Dengan demikian, Firmansyah menambahkan, sikap yang akan diambil majelis hakim Mahkamah Konstitusi terhadap perkara judicial review Undang-undang No.14/1985 seperti disebutkan diatas, bisa sangat menentukan bagi masyarakat pencari keadilan.

 

Ia berpendapat, jika majelis hakim Mahkamah Konstitusi akhirnya melanjutkan pemeriksaan permohonan judicial review tersebut – dengan asumsi bahwa semua persyaratan permohonan maupun legal standing pemohon terpenuhi --  maka hal tersebut dapat menjadi preseden yang baik. Dan yang lebih penting lagi, kewibawaan Mahkamah Konstitusi sebagai sang pengawal konstitusi akan tetap terjaga.

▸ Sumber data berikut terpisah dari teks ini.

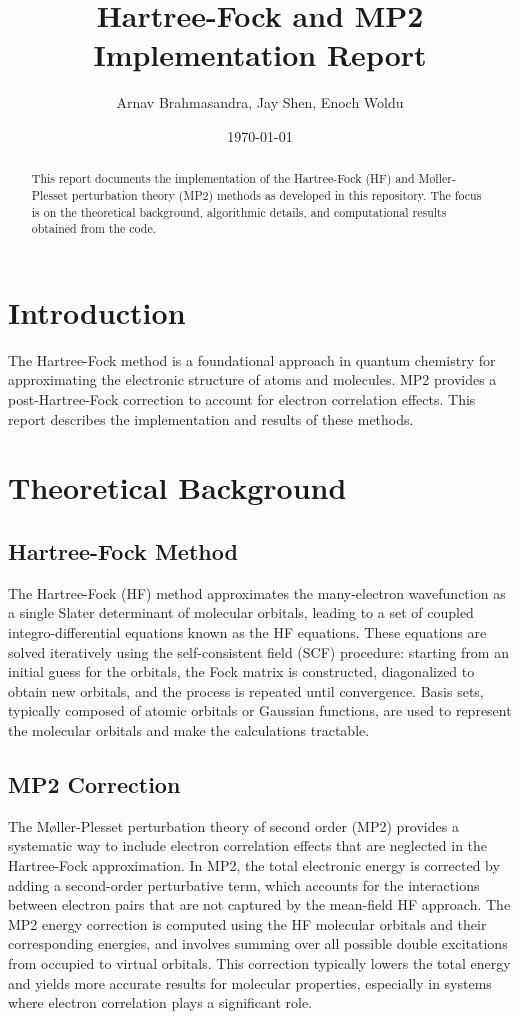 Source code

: \documentclass[12pt]{article}
\title{Hartree-Fock and MP2 Implementation Report}
\author{Arnav Brahmasandra, Jay Shen, Enoch Woldu}
\date{\today}
\begin{document}
\maketitle

\begin{abstract}
This report documents the implementation of the Hartree-Fock (HF) and Møller-Plesset perturbation theory (MP2) methods as developed in this repository. The focus is on the theoretical background, algorithmic details, and computational results obtained from the code.
\end{abstract}

\section{Introduction}
The Hartree-Fock method is a foundational approach in quantum chemistry for approximating the electronic structure of atoms and molecules. MP2 provides a post-Hartree-Fock correction to account for electron correlation effects. This report describes the implementation and results of these methods.

\section{Theoretical Background}
\subsection{Hartree-Fock Method}
The Hartree-Fock (HF) method approximates the many-electron wavefunction as a single Slater determinant of molecular orbitals, leading to a set of coupled integro-differential equations known as the HF equations. These equations are solved iteratively using the self-consistent field (SCF) procedure: starting from an initial guess for the orbitals, the Fock matrix is constructed, diagonalized to obtain new orbitals, and the process is repeated until convergence. Basis sets, typically composed of atomic orbitals or Gaussian functions, are used to represent the molecular orbitals and make the calculations tractable.

\subsection{MP2 Correction}
The Møller-Plesset perturbation theory of second order (MP2) provides a systematic way to include electron correlation effects that are neglected in the Hartree-Fock approximation. In MP2, the total electronic energy is corrected by adding a second-order perturbative term, which accounts for the interactions between electron pairs that are not captured by the mean-field HF approach. The MP2 energy correction is computed using the HF molecular orbitals and their corresponding energies, and involves summing over all possible double excitations from occupied to virtual orbitals. This correction typically lowers the total energy and yields more accurate results for molecular properties, especially in systems where electron correlation plays a significant role.
\end{document}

Jika dibandingkan dengan tiga belas perkara permohonan judicial review lainnya, barangkali permohonan judicial review Undang-undang No.14/1985 itu dapat dikatakan kurang populer. Masyarakat atau pers lebih tertarik dengan judicial review terhadap Undang-undang Ketenagalistrikan, Undang-undang Minyak dan Gas Bumi, atau Undang-undang Penyiaran yang langsung menyentuh kepentingan masyarakat luas.

 

Yang membuat perkara yang diajukan hakim Pengadilan Negeri Padang, Machri Hendra, itu menjadi "agak khusus", bukanlah materi dari permohonannya. Yang dipermasalahkan oleh Machri adalah prosedur bagi hakim dari jalur karier dan non karier untuk menjadi hakim agung. Ia menilai prosedur yang diatur dalam Undang-undang No.14/1985 tidak adil bagi hakim dari jalur karier. Bukan hal yang baru, tentu saja.

 

Akan tetapi, jika permohonan sang hakim itu dihubungkan dengan Undang-undang Mahkamah Konstitusi (UU No.24 Tahun 2003), lain lagi ceritanya. Jika melihat ketentuan Pasal 50 Undang-undang No.24/2003, permohonan judicial review sang hakim bisa otomatis gugur. Alasannya, berdasarkan pasal itu Mahkamah Konstitusi hanya menerima judical review undang-undang yang lahir sebelum 19 Oktober 1999.